O que Clegg conta à Folha não é segredo: está tudo nas memórias "Retrato de um Viciado Quando Jovem" e "Noventa Dias", publicadas pela Companhia das Letras de 2011 a 2013 –a primeira foi descrita como "'O Apanhador no Campo de Centeio' sob crack" pelo escritor Michael Cunningham, de "As Horas".

A Clegg não incomoda a perspectiva de nunca se livrar do aposto de drogado (citado em dez entre dez reportagens, esta inclusa), independentemente de estar limpo há anos –recaídas, "só com pizza, massa e frango frito". Hoje ele segue tocando sua própria agência, num escritório na luxuosa Quinta Avenida de Manhattan.

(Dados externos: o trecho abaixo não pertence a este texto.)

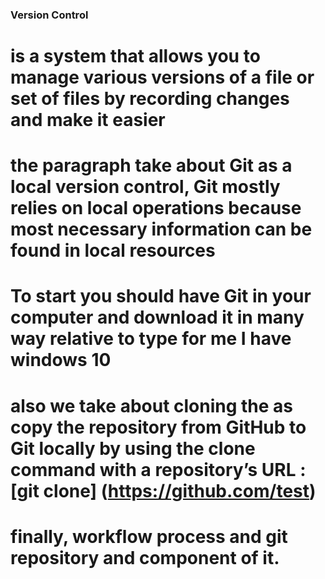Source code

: ### Version Control
# is a system that allows you to manage various versions of a file or set of files by recording changes and make it easier
#   the paragraph take about Git as a local version control, Git mostly relies on local operations because most necessary information can be found in local resources


#  To start you should have Git in your computer and download it in many way relative to type for me I have windows 10
# also we take about cloning the as copy the repository from GitHub to Git locally by using the clone command with a repository’s URL :[git clone] (https://github.com/test)
# finally, workflow process and  git repository and component of it.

Dois outros convidados da Flip são seus clientes: o colega de mesa Welsh e Benjamin Moser, autor da biografia "Clarice".

O agente já conhecia Lispector: "Minha última namorada antes do meu primeiro namorado era fã".

Depois da derrocada pública –que virou fofoca em seu meio–, diz não ter "o luxo da privacidade". "E estou muito feliz com isso."

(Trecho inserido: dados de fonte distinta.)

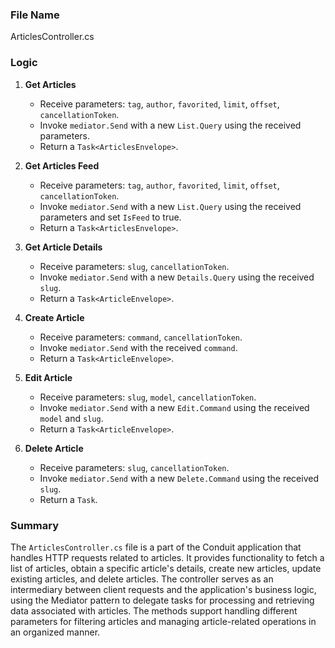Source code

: ### File Name
ArticlesController.cs

### Logic
1. **Get Articles**
   - Receive parameters: `tag`, `author`, `favorited`, `limit`, `offset`, `cancellationToken`.
   - Invoke `mediator.Send` with a new `List.Query` using the received parameters.
   - Return a `Task<ArticlesEnvelope>`.

2. **Get Articles Feed**
   - Receive parameters: `tag`, `author`, `favorited`, `limit`, `offset`, `cancellationToken`.
   - Invoke `mediator.Send` with a new `List.Query` using the received parameters and set `IsFeed` to true.
   - Return a `Task<ArticlesEnvelope>`.

3. **Get Article Details**
   - Receive parameters: `slug`, `cancellationToken`.
   - Invoke `mediator.Send` with a new `Details.Query` using the received `slug`.
   - Return a `Task<ArticleEnvelope>`.

4. **Create Article**
   - Receive parameters: `command`, `cancellationToken`.
   - Invoke `mediator.Send` with the received `command`.
   - Return a `Task<ArticleEnvelope>`.

5. **Edit Article**
   - Receive parameters: `slug`, `model`, `cancellationToken`.
   - Invoke `mediator.Send` with a new `Edit.Command` using the received `model` and `slug`.
   - Return a `Task<ArticleEnvelope>`.

6. **Delete Article**
   - Receive parameters: `slug`, `cancellationToken`.
   - Invoke `mediator.Send` with a new `Delete.Command` using the received `slug`.
   - Return a `Task`.

### Summary
The `ArticlesController.cs` file is a part of the Conduit application that handles HTTP requests related to articles. It provides functionality to fetch a list of articles, obtain a specific article's details, create new articles, update existing articles, and delete articles. The controller serves as an intermediary between client requests and the application's business logic, using the Mediator pattern to delegate tasks for processing and retrieving data associated with articles. The methods support handling different parameters for filtering articles and managing article-related operations in an organized manner.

"O maior risco, para mim, é esquecer o quão terrível foi viver aquilo. Sou um 'noia' nas minhas entranhas. Se pedir um drinque, à 0h estarei numa boca de crack." Nesse sentido, "Nova York é um museu da sua vida", diz. "Hoje mesmo passei por um prédio onde costumava me drogar."

A arqueologia de seu vício passa por Sharon, cidade de Connecticut com menos 2.700 habitantes, onde o filho de piloto de avião cresceu.

Ele acha que há "certa nostalgia e mitologia" sobre esses subúrbios parados no tempo, a "fantasia do 'era uma vez...', como se fossem mais virtuosos."

A CASA EXPLODIU

Sharon inspira seu primeiro romance, com todas as tensões sociais e raciais que tremulam junto com as bandeiras americanas fincadas em casas de cerca branca.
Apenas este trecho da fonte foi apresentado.